Other Autoimmune Disorders

Almost any autoimmune disorder has the potential to affect the eyes and thereby cause keratoconjunctivitis sicca. The table below highlights some of the other disorders and how these affect the eyes.

Autoimmune disorder Effect on Dry Eye Syndrome
Behcet disease This is a very rare condition, but it is the developing world’s leading cause of blindness. It also affects the mouth and genitals.
Multiple sclerosis Almost everybody with multiple sclerosis notices effects on the eye. In fact, this link is so strong that it is often when people present with eye problems that the condition is diagnosed. DES in multiple sclerosis patients is usually caused by inflammation of the optic nerve, which can also cause full, permanent or temporary blindness.

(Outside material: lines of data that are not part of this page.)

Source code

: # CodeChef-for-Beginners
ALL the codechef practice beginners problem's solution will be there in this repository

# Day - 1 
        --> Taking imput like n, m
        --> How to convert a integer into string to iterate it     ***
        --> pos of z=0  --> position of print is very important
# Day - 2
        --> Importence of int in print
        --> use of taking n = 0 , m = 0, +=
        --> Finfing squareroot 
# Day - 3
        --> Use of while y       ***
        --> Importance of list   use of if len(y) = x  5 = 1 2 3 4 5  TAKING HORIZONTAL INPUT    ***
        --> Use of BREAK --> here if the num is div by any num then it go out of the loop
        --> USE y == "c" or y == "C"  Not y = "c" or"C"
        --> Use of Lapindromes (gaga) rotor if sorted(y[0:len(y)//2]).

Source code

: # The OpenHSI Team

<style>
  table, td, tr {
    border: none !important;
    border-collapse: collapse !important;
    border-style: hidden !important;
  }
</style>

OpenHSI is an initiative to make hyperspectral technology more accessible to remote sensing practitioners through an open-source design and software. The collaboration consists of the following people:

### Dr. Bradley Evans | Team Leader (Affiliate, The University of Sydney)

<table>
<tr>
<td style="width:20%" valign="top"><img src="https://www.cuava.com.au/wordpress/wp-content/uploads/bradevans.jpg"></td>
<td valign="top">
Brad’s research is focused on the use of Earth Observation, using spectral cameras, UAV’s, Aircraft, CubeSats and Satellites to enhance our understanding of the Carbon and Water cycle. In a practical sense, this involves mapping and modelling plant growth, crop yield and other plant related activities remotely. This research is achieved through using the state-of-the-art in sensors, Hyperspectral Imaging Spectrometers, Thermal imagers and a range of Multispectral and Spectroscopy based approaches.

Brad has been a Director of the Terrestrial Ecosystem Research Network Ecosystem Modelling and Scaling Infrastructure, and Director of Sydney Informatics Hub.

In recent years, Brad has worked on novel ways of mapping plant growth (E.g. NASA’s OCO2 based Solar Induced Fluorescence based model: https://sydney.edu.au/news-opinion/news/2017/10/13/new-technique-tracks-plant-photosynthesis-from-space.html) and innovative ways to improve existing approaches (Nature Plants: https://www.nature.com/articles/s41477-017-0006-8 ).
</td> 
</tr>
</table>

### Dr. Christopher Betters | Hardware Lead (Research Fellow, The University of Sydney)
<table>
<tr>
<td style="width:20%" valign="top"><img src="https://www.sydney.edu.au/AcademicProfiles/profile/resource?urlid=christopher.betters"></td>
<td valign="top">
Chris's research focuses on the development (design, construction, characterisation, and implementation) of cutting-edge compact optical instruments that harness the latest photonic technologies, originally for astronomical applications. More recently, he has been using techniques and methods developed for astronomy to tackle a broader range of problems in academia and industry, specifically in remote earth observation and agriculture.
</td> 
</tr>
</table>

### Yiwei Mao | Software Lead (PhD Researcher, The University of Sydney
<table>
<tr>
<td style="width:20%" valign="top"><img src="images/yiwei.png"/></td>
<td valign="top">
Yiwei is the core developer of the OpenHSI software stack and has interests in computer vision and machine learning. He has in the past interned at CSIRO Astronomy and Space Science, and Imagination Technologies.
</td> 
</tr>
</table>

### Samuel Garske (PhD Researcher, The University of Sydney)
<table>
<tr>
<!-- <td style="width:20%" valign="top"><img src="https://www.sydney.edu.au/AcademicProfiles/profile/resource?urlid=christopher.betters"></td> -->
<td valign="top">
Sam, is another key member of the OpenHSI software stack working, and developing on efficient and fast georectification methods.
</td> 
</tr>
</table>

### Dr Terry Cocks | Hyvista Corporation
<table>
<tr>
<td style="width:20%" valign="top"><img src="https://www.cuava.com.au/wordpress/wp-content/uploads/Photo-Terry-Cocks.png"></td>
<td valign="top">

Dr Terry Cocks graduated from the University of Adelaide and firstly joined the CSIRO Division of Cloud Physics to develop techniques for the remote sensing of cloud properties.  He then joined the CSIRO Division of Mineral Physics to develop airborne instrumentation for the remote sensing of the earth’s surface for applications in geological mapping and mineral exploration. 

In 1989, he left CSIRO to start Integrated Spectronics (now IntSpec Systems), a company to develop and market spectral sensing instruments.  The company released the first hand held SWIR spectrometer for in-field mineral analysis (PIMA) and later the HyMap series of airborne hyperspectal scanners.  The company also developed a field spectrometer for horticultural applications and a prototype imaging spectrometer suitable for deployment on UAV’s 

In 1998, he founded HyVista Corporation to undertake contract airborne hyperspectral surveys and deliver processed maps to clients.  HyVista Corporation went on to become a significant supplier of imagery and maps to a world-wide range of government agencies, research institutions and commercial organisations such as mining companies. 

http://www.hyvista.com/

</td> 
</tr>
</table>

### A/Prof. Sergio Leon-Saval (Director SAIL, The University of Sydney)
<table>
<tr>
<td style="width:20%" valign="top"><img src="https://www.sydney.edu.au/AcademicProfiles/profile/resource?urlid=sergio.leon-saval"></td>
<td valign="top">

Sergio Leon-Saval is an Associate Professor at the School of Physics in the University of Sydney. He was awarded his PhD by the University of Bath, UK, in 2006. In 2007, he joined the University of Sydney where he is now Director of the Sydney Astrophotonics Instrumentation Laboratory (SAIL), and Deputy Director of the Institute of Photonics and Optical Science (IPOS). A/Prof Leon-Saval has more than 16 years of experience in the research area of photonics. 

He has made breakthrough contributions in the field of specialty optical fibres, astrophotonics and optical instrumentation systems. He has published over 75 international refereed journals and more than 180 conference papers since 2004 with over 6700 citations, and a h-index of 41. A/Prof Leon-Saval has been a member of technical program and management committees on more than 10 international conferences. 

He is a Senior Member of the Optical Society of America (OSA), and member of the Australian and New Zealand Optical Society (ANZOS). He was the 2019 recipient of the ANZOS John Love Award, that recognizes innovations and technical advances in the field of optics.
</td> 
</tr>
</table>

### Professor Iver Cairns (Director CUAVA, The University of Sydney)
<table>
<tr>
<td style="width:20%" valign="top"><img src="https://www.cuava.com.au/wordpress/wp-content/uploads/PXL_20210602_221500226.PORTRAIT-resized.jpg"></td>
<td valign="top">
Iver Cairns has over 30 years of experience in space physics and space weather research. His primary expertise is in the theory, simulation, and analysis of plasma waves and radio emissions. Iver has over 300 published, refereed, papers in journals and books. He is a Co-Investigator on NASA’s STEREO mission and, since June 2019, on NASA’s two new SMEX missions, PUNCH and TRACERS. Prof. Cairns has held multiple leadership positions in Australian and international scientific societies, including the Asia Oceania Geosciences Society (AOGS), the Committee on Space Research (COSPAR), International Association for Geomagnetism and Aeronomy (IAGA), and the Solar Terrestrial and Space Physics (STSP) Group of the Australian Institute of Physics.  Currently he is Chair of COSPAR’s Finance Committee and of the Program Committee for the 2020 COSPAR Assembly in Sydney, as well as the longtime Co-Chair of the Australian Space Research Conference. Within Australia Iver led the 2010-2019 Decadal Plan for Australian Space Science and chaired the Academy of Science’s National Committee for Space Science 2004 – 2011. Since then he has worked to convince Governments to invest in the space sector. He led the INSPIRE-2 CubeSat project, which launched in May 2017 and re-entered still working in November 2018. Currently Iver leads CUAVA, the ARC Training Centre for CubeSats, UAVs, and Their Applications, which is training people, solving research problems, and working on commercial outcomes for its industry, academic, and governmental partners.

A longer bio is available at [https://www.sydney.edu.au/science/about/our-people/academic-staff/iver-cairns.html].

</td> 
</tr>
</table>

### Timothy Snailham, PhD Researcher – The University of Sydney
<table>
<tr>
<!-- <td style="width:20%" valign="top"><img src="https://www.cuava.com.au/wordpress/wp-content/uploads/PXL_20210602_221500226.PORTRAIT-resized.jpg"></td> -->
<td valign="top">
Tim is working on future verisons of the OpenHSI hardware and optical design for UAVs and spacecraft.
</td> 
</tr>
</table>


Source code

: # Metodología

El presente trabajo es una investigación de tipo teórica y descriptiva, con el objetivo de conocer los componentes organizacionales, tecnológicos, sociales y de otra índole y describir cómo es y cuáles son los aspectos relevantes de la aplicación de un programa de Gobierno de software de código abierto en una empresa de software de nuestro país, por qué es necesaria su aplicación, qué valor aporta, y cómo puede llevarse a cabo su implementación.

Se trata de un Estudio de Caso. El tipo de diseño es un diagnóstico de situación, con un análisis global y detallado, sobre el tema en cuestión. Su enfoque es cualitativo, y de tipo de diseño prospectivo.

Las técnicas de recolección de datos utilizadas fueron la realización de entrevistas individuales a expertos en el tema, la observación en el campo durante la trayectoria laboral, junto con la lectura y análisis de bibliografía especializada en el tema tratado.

Psoriasis This is a chronic skin condition that can also affect the conjunctiva, leading to redness and pain.
Reiter’s syndrome This is a type of reactive arthritis that can cause inflammation to the eye’s frontal parts.
Thyroid diseases Various thyroid diseases affect the eyes, mainly because they increase the chance of developing glaucoma. Hyperthyroidism, including Graves’ disease, most commonly affects the eye, causing pressure.
Type 1 diabetes In this country, one of the leading causes of blindness is type 1 diabetes. This is because the blood vessels found at the back of the eye become damaged due to poor sugar control.
Crohn’s disease or ulcerative colitis Around 5% of people with this condition develop DES, although it is not known why.
Uveitis An autoimmune condition that effects the colored part of the iris, leading to redness, floaters and blurred vision. Uveitis, like Sjogren’s syndrome, can be primary or secondary.